Verwachte resultaten
- raming van de bijdrage van vegetatie tot de vroegere, huidige en toekomstige atmosferische CO2 concentraties;
- raming van de oceanische bijdrage tot de huidige en toekomstige globale koolstofcyclus;
- identificatie en extractie van vegetatie-biomen uit de globale datasets van de EROS-USGS dataset. Deze biomen zullen gebruikt worden als input voor het gekoppeld hydrodynamisch-biologisch model;
- het koppelen van oceaan - biosfeer en atmosferische modellen tot een drie-dimensioneel model van de globale koolstofcyclus; toepassing op de vroegere, huidige en toekomstige atmosferische CO2 niveaus.

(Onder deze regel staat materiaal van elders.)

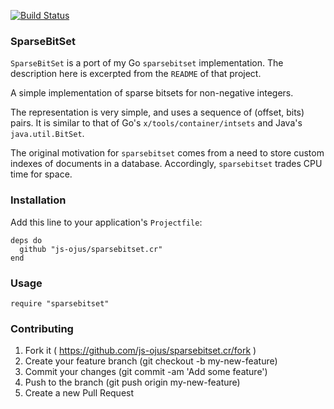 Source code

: <!--
   (c) Copyright 2015 JONNALAGADDA Srinivas

   Licensed under the Apache License, Version 2.0 (the "License");
   you may not use this file except in compliance with the License.
   You may obtain a copy of the License at

       http://www.apache.org/licenses/LICENSE-2.0

   Unless required by applicable law or agreed to in writing, software
   distributed under the License is distributed on an "AS IS" BASIS,
   WITHOUT WARRANTIES OR CONDITIONS OF ANY KIND, either express or implied.
   See the License for the specific language governing permissions and
   limitations under the License.
-->

[![Build Status](https://travis-ci.org/js-ojus/sparsebitset.cr.svg?branch=master)](https://travis-ci.org/js-ojus/sparsebitset.cr)

### SparseBitSet

`SparseBitSet` is a port of my Go `sparsebitset` implementation.  The description here is excerpted from the `README` of that project.

A simple implementation of sparse bitsets for non-negative integers.

The representation is very simple, and uses a sequence of (offset, bits) pairs.  It is similar to that of Go's `x/tools/container/intsets` and Java's `java.util.BitSet`.

The original motivation for `sparsebitset` comes from a need to store custom indexes of documents in a database.  Accordingly, `sparsebitset` trades CPU time for space.

### Installation

Add this line to your application's `Projectfile`:

```crystal
deps do
  github "js-ojus/sparsebitset.cr"
end
```

### Usage

```crystal
require "sparsebitset"
```

### Contributing

1. Fork it ( https://github.com/js-ojus/sparsebitset.cr/fork )
2. Create your feature branch (git checkout -b my-new-feature)
3. Commit your changes (git commit -am 'Add some feature')
4. Push to the branch (git push origin my-new-feature)
5. Create a new Pull Request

Internationale samenwerking
- participatie in het internationale IGBP programma van intercomparisons voor biosferische modellen: analyse van de seizoensschommelingen van atmosferisch CO2;
- participatie in de internationale OCMIP intercomparison van oceanische koolstofcyclus modellen;
- coördinatie van het Europese OMEX programma gewijd aan de bepaling van koolstoffixaties op de Europese oceaanmarges met het continentaal plat;
- participatie in het Europese BIOGEST programma over bepalingen van broeikasgasfluxen in estuaria;
- participatie in het voorbereidende programma van de VEGETATION sensor voor de compositing van multitemporele NDVI beelden.